### Records contained in a dataset
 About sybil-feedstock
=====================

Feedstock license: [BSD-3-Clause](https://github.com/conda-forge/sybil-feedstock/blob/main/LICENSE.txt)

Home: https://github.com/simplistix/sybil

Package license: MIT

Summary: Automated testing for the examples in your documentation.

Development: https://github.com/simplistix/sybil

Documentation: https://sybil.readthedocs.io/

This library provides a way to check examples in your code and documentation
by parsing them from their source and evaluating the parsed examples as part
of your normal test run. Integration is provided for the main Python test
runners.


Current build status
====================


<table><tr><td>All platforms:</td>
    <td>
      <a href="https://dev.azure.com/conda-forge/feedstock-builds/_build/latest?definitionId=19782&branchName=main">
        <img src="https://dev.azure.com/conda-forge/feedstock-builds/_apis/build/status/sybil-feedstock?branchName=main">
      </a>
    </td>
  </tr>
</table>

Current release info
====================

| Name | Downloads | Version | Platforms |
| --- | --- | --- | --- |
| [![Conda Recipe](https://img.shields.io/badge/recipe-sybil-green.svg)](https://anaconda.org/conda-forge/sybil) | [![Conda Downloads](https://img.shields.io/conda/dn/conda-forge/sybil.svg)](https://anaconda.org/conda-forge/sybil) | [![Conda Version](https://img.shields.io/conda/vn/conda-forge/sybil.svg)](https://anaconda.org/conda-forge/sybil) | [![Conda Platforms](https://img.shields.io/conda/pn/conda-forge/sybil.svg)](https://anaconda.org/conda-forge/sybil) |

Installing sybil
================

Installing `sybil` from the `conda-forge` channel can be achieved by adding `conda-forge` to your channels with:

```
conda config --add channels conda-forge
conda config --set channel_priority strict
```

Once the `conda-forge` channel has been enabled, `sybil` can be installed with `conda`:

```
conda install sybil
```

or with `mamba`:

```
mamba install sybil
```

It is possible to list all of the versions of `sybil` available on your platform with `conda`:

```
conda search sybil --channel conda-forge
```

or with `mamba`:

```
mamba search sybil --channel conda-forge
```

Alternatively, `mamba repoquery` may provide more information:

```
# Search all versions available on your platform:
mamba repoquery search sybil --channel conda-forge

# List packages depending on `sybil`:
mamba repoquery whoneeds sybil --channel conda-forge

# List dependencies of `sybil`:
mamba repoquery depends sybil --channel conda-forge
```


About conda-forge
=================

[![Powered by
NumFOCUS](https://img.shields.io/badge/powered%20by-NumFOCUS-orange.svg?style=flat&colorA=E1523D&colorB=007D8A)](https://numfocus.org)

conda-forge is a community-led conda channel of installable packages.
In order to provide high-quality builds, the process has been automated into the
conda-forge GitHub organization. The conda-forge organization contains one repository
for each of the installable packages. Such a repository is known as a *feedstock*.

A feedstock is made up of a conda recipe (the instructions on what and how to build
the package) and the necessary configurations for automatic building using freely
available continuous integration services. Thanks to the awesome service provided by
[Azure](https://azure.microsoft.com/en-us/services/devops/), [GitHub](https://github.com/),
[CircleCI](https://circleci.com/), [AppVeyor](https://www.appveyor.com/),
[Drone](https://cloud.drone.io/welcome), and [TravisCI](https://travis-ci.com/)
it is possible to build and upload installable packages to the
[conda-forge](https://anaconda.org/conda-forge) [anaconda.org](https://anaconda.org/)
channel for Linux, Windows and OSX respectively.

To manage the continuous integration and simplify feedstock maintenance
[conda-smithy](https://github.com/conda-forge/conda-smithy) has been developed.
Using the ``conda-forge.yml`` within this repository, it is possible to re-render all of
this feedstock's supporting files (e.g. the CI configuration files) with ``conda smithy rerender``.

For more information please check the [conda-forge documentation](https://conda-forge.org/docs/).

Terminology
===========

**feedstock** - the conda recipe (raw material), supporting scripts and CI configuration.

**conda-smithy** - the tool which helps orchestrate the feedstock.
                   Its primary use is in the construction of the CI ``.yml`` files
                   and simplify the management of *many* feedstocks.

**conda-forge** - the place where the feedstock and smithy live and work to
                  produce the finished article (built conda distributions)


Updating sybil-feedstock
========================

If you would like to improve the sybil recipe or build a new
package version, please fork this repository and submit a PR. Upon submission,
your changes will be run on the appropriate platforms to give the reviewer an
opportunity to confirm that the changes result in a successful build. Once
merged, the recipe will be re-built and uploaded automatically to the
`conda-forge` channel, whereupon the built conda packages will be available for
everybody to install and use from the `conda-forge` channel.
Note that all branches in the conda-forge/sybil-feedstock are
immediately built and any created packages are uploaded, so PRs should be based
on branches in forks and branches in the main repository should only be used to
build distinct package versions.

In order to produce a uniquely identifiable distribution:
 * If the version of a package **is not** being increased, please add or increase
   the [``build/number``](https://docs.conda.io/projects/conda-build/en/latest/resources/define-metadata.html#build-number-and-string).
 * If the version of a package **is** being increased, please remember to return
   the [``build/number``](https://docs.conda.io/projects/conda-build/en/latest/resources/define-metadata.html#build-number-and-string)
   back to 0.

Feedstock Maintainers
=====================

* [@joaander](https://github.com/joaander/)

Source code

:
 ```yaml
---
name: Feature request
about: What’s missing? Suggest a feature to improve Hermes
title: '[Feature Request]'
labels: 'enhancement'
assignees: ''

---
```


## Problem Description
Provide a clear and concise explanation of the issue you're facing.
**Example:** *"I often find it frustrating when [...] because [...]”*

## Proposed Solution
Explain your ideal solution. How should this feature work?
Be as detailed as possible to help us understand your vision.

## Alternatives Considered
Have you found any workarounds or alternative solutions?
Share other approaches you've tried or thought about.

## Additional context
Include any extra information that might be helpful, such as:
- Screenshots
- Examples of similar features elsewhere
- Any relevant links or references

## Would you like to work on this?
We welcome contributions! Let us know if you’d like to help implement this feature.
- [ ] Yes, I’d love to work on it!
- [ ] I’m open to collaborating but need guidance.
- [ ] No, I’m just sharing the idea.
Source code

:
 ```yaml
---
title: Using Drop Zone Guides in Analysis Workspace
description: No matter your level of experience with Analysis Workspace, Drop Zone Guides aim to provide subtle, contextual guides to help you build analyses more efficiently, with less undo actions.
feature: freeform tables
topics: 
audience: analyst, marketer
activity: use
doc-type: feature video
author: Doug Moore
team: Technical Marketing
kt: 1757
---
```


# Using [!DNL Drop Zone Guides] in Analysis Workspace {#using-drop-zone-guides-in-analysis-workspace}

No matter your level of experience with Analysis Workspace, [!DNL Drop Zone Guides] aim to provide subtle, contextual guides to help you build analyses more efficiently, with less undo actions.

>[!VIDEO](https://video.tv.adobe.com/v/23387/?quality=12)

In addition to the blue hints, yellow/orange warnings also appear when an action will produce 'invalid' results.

### Task description
Output the lines above between the one holding "on branches in" and the one holding "## Alternatives Considered", inclusive, with nothing before or after them.

### Solution to this task
on branches in forks and branches in the main repository should only be used to
build distinct package versions.

In order to produce a uniquely identifiable distribution:
 * If the version of a package **is not** being increased, please add or increase
   the [``build/number``](https://docs.conda.io/projects/conda-build/en/latest/resources/define-metadata.html#build-number-and-string).
 * If the version of a package **is** being increased, please remember to return
   the [``build/number``](https://docs.conda.io/projects/conda-build/en/latest/resources/define-metadata.html#build-number-and-string)
   back to 0.

Feedstock Maintainers
=====================

* [@joaander](https://github.com/joaander/)

Source code

:
 ```yaml
---
name: Feature request
about: What’s missing? Suggest a feature to improve Hermes
title: '[Feature Request]'
labels: 'enhancement'
assignees: ''

---
```


## Problem Description
Provide a clear and concise explanation of the issue you're facing.
**Example:** *"I often find it frustrating when [...] because [...]”*

## Proposed Solution
Explain your ideal solution. How should this feature work?
Be as detailed as possible to help us understand your vision.

## Alternatives Considered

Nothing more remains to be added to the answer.